Former capital of the ancient kingdom of Strathclyde, Dumbarton lies at the mouth of the River Leven which flows south from Loch Lomond to enter the Firth of Clyde 16 miles (26 km) northwest of Glasgow. A prominent landmark on the north side of the Clyde is Dumbarton Rock, an isolated 73-m high (240 feet) volcanic plug that was first fortified in the 5th century AD. Created a royal burgh in 1222, Dumbarton developed in association with its royal castle which became the centre of the Earldom of Lennox in the 16th century. In the 17th century its port flourished with the sugar, indigo and tobacco trade and in 1765 the River Leven was finally bridged as the last link in the network of military road building.

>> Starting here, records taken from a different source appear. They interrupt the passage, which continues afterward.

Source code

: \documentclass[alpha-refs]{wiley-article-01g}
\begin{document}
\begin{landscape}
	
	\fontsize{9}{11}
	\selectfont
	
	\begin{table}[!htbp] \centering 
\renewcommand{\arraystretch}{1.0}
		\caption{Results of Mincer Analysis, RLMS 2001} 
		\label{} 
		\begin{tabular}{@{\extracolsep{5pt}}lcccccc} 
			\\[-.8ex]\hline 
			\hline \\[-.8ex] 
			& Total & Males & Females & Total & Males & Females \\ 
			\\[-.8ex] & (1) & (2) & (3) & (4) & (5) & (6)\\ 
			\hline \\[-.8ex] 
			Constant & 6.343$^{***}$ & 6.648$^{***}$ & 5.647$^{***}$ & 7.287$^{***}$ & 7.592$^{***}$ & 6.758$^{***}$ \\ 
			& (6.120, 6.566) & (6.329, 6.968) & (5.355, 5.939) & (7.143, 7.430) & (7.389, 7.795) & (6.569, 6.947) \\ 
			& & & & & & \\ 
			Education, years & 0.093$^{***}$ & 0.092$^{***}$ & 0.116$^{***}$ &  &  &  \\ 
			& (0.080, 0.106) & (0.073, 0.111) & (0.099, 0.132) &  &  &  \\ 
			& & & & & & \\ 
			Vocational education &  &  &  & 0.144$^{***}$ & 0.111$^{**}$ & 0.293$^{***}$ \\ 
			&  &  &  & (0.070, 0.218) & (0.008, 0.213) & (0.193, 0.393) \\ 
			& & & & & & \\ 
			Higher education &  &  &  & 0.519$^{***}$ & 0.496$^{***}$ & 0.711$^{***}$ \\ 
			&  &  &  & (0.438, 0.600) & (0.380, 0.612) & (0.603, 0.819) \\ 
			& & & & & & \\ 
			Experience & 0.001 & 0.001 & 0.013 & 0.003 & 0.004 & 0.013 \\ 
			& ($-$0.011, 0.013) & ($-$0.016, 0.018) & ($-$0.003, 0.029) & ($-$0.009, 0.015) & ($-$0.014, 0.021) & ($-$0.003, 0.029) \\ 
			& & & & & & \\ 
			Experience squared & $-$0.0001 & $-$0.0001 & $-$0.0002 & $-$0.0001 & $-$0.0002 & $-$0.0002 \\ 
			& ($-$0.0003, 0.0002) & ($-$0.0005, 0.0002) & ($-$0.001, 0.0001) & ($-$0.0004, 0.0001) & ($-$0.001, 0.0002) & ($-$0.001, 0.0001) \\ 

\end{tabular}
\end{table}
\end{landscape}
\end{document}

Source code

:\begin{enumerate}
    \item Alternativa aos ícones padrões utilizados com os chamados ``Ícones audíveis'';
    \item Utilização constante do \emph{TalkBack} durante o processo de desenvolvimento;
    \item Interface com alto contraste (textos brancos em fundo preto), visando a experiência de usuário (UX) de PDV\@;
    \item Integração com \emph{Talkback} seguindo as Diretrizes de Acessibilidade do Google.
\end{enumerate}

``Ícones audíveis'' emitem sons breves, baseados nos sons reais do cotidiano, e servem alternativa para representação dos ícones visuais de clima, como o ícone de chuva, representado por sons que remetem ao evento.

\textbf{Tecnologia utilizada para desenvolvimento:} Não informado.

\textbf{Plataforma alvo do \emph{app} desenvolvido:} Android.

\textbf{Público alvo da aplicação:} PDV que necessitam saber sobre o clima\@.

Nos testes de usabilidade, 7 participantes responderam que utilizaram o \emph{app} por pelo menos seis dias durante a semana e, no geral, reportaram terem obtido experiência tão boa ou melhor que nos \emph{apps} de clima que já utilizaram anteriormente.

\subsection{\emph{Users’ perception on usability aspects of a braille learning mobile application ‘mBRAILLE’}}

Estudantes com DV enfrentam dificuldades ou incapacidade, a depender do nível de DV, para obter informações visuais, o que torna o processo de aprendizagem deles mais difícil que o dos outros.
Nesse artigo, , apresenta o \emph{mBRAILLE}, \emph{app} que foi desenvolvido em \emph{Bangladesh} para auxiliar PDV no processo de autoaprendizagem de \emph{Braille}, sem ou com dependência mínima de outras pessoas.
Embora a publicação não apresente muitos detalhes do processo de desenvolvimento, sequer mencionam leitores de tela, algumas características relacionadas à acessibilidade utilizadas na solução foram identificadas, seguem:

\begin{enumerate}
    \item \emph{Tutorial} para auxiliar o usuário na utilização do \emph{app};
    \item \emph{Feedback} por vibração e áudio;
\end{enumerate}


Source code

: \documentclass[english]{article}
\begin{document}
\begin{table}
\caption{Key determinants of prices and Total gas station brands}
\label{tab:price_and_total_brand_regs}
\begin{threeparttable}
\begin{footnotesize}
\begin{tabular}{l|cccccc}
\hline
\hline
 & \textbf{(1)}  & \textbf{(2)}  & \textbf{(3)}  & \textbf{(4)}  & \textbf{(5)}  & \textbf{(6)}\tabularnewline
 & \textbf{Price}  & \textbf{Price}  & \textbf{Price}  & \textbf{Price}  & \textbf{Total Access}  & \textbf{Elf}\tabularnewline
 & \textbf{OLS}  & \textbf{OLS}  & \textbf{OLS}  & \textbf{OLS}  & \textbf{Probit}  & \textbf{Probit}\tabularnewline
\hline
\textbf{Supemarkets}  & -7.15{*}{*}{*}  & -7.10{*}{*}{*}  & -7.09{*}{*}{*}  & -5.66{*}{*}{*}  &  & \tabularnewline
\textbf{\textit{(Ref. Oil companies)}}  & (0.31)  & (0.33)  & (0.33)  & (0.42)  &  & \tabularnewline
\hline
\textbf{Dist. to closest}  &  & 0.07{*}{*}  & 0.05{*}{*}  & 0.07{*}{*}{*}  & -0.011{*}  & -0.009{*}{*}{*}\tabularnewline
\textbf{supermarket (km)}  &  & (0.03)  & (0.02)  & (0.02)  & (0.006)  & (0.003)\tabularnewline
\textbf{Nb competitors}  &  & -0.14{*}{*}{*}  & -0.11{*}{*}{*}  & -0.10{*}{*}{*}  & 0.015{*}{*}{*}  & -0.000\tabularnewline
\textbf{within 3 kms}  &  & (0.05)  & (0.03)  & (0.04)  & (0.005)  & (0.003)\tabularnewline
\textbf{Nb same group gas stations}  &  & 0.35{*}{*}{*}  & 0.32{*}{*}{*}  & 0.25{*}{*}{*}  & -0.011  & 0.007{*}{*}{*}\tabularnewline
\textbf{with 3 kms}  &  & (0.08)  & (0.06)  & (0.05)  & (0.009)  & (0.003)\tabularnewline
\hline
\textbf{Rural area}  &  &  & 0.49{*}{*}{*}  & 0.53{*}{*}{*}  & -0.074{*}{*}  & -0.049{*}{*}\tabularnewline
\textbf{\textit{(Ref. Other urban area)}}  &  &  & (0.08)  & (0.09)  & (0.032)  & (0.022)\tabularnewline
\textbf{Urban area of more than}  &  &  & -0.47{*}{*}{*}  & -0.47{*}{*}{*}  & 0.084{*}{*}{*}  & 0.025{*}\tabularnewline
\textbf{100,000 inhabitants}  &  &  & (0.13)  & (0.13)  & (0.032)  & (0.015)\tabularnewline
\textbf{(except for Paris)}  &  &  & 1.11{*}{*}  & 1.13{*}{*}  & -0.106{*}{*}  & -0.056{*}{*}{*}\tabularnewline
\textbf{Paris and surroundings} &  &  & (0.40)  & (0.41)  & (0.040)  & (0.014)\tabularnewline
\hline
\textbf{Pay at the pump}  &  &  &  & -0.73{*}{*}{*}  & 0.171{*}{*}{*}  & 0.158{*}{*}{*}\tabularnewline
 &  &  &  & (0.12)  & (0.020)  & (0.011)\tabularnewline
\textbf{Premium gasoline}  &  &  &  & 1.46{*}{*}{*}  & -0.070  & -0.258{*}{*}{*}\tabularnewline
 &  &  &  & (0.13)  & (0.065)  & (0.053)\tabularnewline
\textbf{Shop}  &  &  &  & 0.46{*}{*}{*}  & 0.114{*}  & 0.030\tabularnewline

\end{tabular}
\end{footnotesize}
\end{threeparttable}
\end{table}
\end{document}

In the 19th century Dumbarton prospered as a centre for shipbuilding, the first pleasure steamers on Loch Lomond being built here. In 1869 the famous clipper Cutty Sark was constructed by Scott & Linton and completed by William Denny & Bros., builders of the first ocean-going merchant vessel with a steel hull. Dennys also produced the Sunderland flying boat between 1939 and 1945 and, in 1963, a hovercraft for service on the Thames. Other industries associated with the burgh have included iron founding, boilermaking, whisky distilling and the manufacture of glass.

The Earldom of Dumbarton was created in 1675 for Major-General George Douglas (1635-92) but became extinct on the death of his son in 1749. It was recreated for Prince Harry of Wales on the occasion of his marriage in 2018.